3. Si les phénomènes de la sexualité infantile prennent tout leur sens dans la reconstruction psychanalytique, l’existence de perversions cliniques extra-génitales (sodomie, flairage d’excréments, etc.), de plaisirs « pervers » associés à la vie normale (homosexualité épisodique, pratiques érotiques répandues : fellatio, cunnilingus, fantasmes divers associés au coït ou à la masturbation, plaisirs préliminaires) sont la preuve de l’insuffisance de la conception classique (génitale) du sexuel. La relation hétérosexuelle avec union des organes génitaux n’est ni le seul but de l’érotisme, ni inscrite par essence dans le schéma du développement, et encore moins l’association du désir sexuel à la visée de la reproduction. La sexualité est donc considérée par la psychanalyse comme une « perversion » de l'instinct animal, témoignant du statut « dénaturé » (Vercors) de l’Homme. Son représentant, le désir, reste toujours frappé d’errance et « d’aberration », jusque dans la forme de l’amour dit normal, où la « surestimation » de l’Objet (et de ses « parties »), sa substitution à l’idéal du Moi permettent, en plus d’un sens, le « retour de la perversion ».

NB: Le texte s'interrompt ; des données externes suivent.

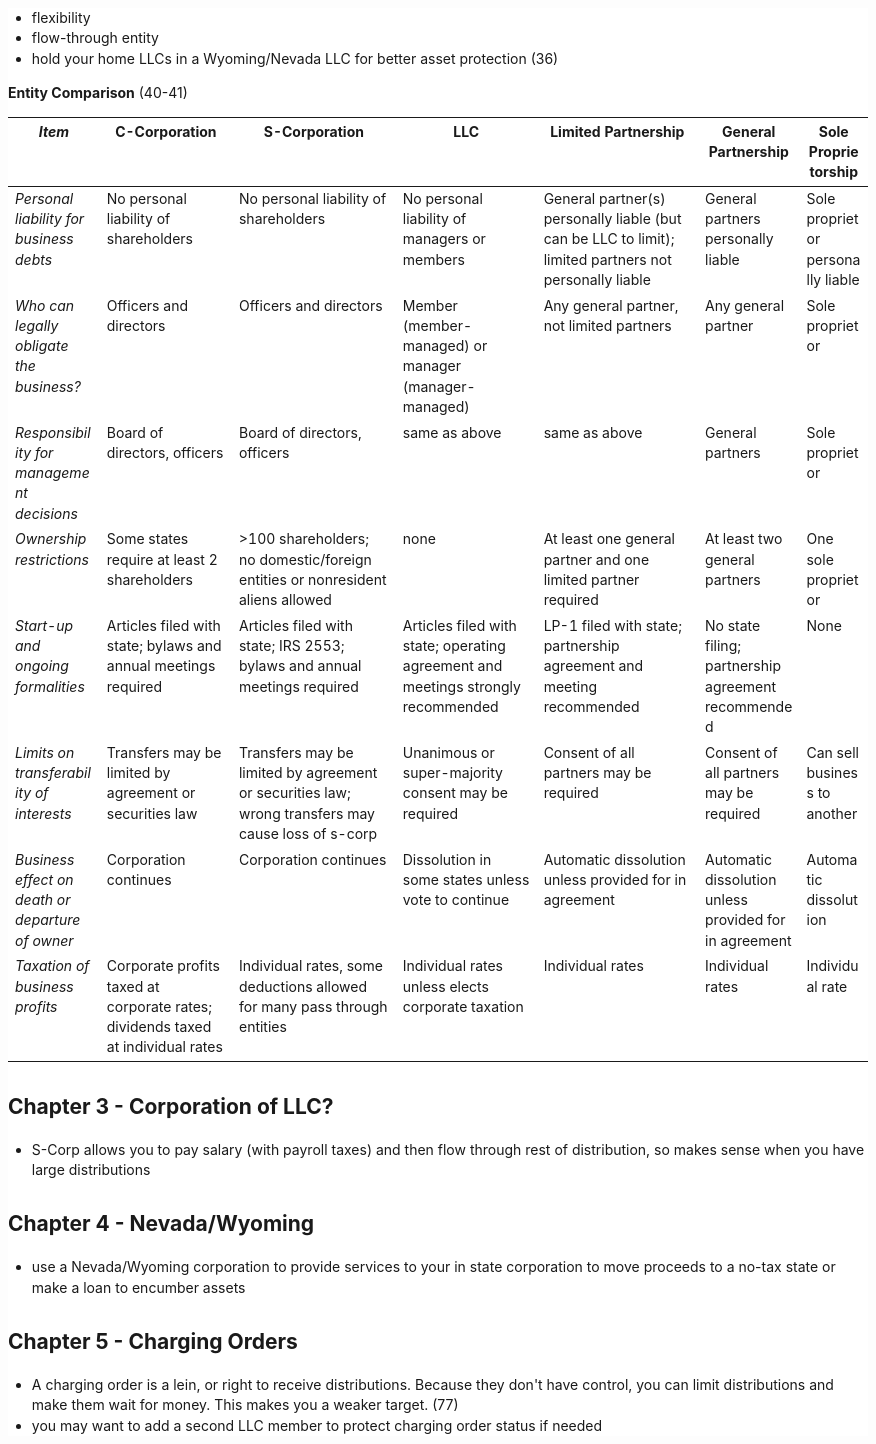   - flexibility 
  - flow-through entity 
- hold your home LLCs in a Wyoming/Nevada LLC for better asset protection (36)

**Entity Comparison** (40-41)

| *Item*                                           | C-Corporation                                                                   | S-Corporation                                                                                     | LLC                                                                              | Limited Partnership                                                                                    | General Partnership                                    | Sole Proprietorship               |
|--------------------------------------------------|---------------------------------------------------------------------------------|---------------------------------------------------------------------------------------------------|----------------------------------------------------------------------------------|--------------------------------------------------------------------------------------------------------|--------------------------------------------------------|-----------------------------------|
| *Personal liability for business debts*          | No personal liability of shareholders                                           | No personal liability of shareholders                                                             | No personal liability of managers or members                                     | General partner(s) personally liable (but can be LLC to limit); limited partners not personally liable | General partners personally liable                     | Sole proprietor personally liable |
| *Who can legally obligate the business?*         | Officers and directors                                                          | Officers and directors                                                                            | Member (member-managed) or manager (manager-managed)                             | Any general partner, not limited partners                                                              | Any general partner                                    | Sole proprietor                   |
| *Responsibility for management decisions*        | Board of directors, officers                                                    | Board of directors, officers                                                                      | same as above                                                                    | same as above                                                                                          | General partners                                       | Sole proprietor                   |
| *Ownership restrictions*                         | Some states require at least 2 shareholders                                     | >100 shareholders; no domestic/foreign entities or nonresident aliens allowed                     | none                                                                             | At least one general partner and one limited partner required                                          | At least two general partners                          | One sole proprietor               |
| *Start-up and ongoing formalities*               | Articles filed with state; bylaws and annual meetings required                  | Articles filed with state; IRS 2553; bylaws and annual meetings required                          | Articles filed with state; operating agreement and meetings strongly recommended | LP-1 filed with state; partnership agreement and meeting recommended                                   | No state filing; partnership agreement recommended     | None                              |
| *Limits on transferability of interests*         | Transfers may be limited by agreement or securities law                         | Transfers may be limited by agreement or securities law; wrong transfers may cause loss of s-corp | Unanimous or super-majority consent may be required                              | Consent of all partners may be required                                                                | Consent of all partners may be required                | Can sell business to another      |
| *Business effect on death or departure of owner* | Corporation continues                                                           | Corporation continues                                                                             | Dissolution in some states unless vote to continue                               | Automatic dissolution unless provided for in agreement                                                 | Automatic dissolution unless provided for in agreement | Automatic dissolution             |
| *Taxation of business profits*                   | Corporate profits taxed at corporate rates; dividends taxed at individual rates | Individual rates, some deductions allowed for many pass through entities                          | Individual rates unless elects corporate taxation                                | Individual rates                                                                                       | Individual rates                                       | Individual rate                   |


## Chapter 3 - Corporation of LLC?
- S-Corp allows you to pay salary (with payroll taxes) and then flow through rest of distribution, so makes sense when you have large distributions

## Chapter 4 - Nevada/Wyoming 
- use a Nevada/Wyoming corporation to provide services to your in state corporation to move proceeds to a no-tax state or make a loan to encumber assets 

## Chapter 5 - Charging Orders
- A charging order is a lein, or right to receive distributions. Because they don't have control, you can limit distributions and make them wait for money. This makes you a weaker target. (77)
- you may want to add a second LLC member to protect charging order status if needed
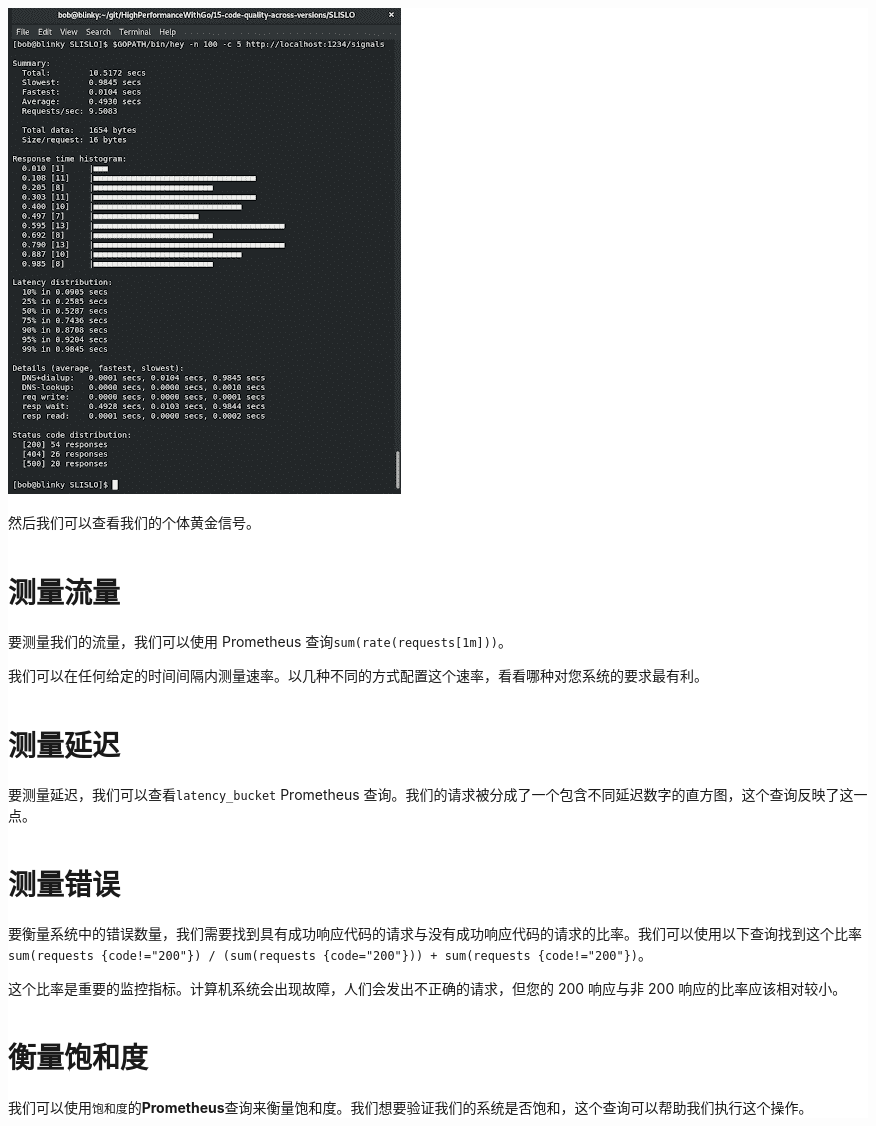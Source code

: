 ![](img/2dbed159-6c95-40f8-8952-de203f66852e.png)

然后我们可以查看我们的个体黄金信号。

# 测量流量

要测量我们的流量，我们可以使用 Prometheus 查询`sum(rate(requests[1m]))`。

我们可以在任何给定的时间间隔内测量速率。以几种不同的方式配置这个速率，看看哪种对您系统的要求最有利。

# 测量延迟

要测量延迟，我们可以查看`latency_bucket` Prometheus 查询。我们的请求被分成了一个包含不同延迟数字的直方图，这个查询反映了这一点。

# 测量错误

要衡量系统中的错误数量，我们需要找到具有成功响应代码的请求与没有成功响应代码的请求的比率。我们可以使用以下查询找到这个比率`sum(requests {code!="200"}) / (sum(requests {code="200"})) + sum(requests {code!="200"})`。

这个比率是重要的监控指标。计算机系统会出现故障，人们会发出不正确的请求，但您的 200 响应与非 200 响应的比率应该相对较小。

# 衡量饱和度

我们可以使用`饱和度`的**Prometheus**查询来衡量饱和度。我们想要验证我们的系统是否饱和，这个查询可以帮助我们执行这个操作。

4. Les recherches cliniques modernes sur les perversions en tant que modes habituels, fixés et exclusifs, de la quête du plaisir ont conduit toutefois à de nouvelles considérations. Celles-ci ont dû dépasser les conditions structurales les plus générales comme le recours aux seuls avatars du « déni », ou désaveu, de la « castration » dans l’évolution et l’organisation libidinale. On a insisté, alors, sur l’importance d’un niveau plus profond, mettant en cause les mécanismes les plus précoces de séparation-individuation et le rôle des objets transitionnels. Ceux-ci meubleraient le champ intermédiaire entre le narcissisme et la relation libidinale d’objet en y prenant, en somme, le statut de « fétiches » prégénitaux. D’autres études (E. Glover) situent les perversions cliniques comme des procédés permettant - par la mise en jeu des pulsions partielles - une conservation relative du sens de la réalité devant un risque de désorganisation psychotique. Dans une zone voisine, A. Goldberg a défini les perversions comme une « sexualisation des affects de déplaisir » pour pallier la défaillance narcissique. Enfin, le rôle de désintrication-réintrication des composantes agressives de la relation d’objet a été souligné. Soit dans le cadre des théories de M. Klein sur le « clivage » du Moi et des objets dans le mécanisme de l’identification projective. Soit selon les vues de R. J. Stoller pour qui la perversion est une « haine érotisée », un fantasme de vengeance masqué par la déshumanisation des objets et l’aménagement des risques, dans des actes clivés-idéalisés. Dans cette optique, des activités perverses sont destinées à transformer le traumatisme infantile (visant le sexe ou l'identité sexuelle) en « triomphe » de la jouissance adulte.